### Work task
Below are the records; give the number of their lines that contain the word "vizinhas" and nothing more.

=-=-=

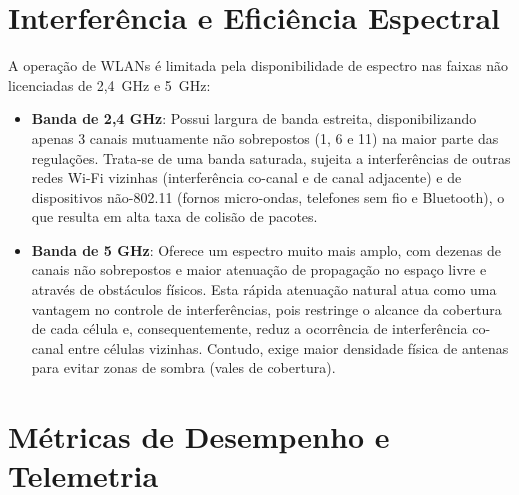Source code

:\section{Interferência e Eficiência Espectral}
\label{sec:fundamentacao_interferencia}

A operação de WLANs é limitada pela disponibilidade de espectro nas faixas não licenciadas de 2,4~GHz e 5~GHz:
\begin{itemize}
	\item \textbf{Banda de 2,4 GHz}: Possui largura de banda estreita, disponibilizando apenas 3 canais mutuamente não sobrepostos (1, 6 e 11) na maior parte das regulações. Trata-se de uma banda saturada, sujeita a interferências de outras redes Wi-Fi vizinhas (interferência co-canal e de canal adjacente) e de dispositivos não-802.11 (fornos micro-ondas, telefones sem fio e Bluetooth), o que resulta em alta taxa de colisão de pacotes.
	\item \textbf{Banda de 5 GHz}: Oferece um espectro muito mais amplo, com dezenas de canais não sobrepostos e maior atenuação de propagação no espaço livre e através de obstáculos físicos. Esta rápida atenuação natural atua como uma vantagem no controle de interferências, pois restringe o alcance da cobertura de cada célula e, consequentemente, reduz a ocorrência de interferência co-canal entre células vizinhas. Contudo, exige maior densidade física de antenas para evitar zonas de sombra (vales de cobertura).
\end{itemize}

\section{Métricas de Desempenho e Telemetria}
\label{sec:fundamentacao_metricas}

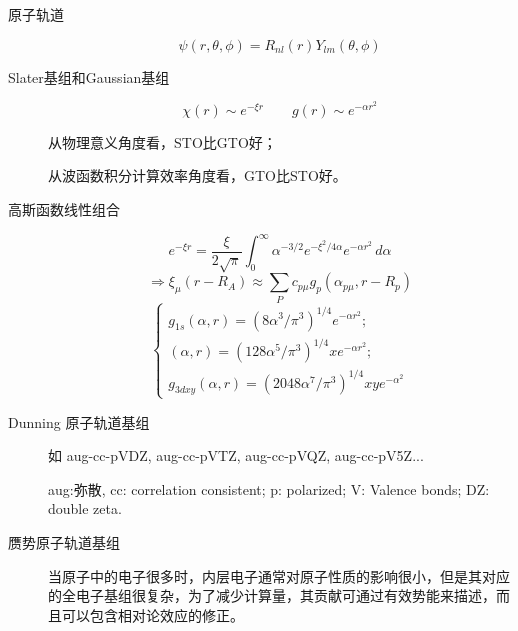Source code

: \documentclass[12pt,a4paper,openany,twoside]{book}
\numberwithin{equation}{section}
\begin{document}
\begin{description}
          \item[原子轨道]
            \begin{equation}
              \psi(r,\theta,\phi)=R_{nl}(r)Y_{lm}(\theta,\phi)
            \end{equation}
        
          \item[Slater基组和Gaussian基组]
            \begin{equation}
              \chi(r)\sim e^{-\xi r} \qquad g(r)\sim e^{-\alpha r^2}
            \end{equation}
        
            从物理意义角度看，STO比GTO好；
          
            从波函数积分计算效率角度看，GTO比STO好。
        
          \item[高斯函数线性组合]
            \begin{equation}
              e^{-\xi r}=\frac{\xi}{2\sqrt{\pi}}\int_0^\infty \alpha^{-3/2} e^{-\xi^2/4\alpha}e^{-\alpha r^2} \, d\alpha
            \end{equation}
            \begin{equation}
              \Rightarrow \xi_\mu(r-R_A)\approx \sum_Pc_{p\mu}g_p(\alpha_{p\mu},r-R_p)
            \end{equation}
            \begin{equation}
              \begin{cases}
                g_{1s}(\alpha,r)=(8\alpha^3/\pi^3)^{1/4}e^{-\alpha r^2};\\
                (\alpha,r)=(128\alpha^5/\pi^3)^{1/4}xe^{-\alpha r^2};\\
                g_{3dxy}(\alpha,r)=(2048\alpha^7/\pi^3)^{1/4}xye^{-\alpha^2}
              \end{cases}
            \end{equation}

          \item[Dunning 原子轨道基组] 如 aug-cc-pVDZ, aug-cc-pVTZ, aug-cc-pVQZ, aug-cc-pV5Z...

            aug:弥散, cc: correlation consistent; p: polarized; V: Valence bonds; DZ: double zeta.
        
          \item[赝势原子轨道基组] 当原子中的电子很多时，内层电子通常对原子性质的影响很小，但是其对应的全电子基组很复杂，为了减少计算量，其贡献可通过有效势能来描述，而且可以包含相对论效应的修正。
        

\end{description}
\end{document}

=-=-=

### Response for this exercise
2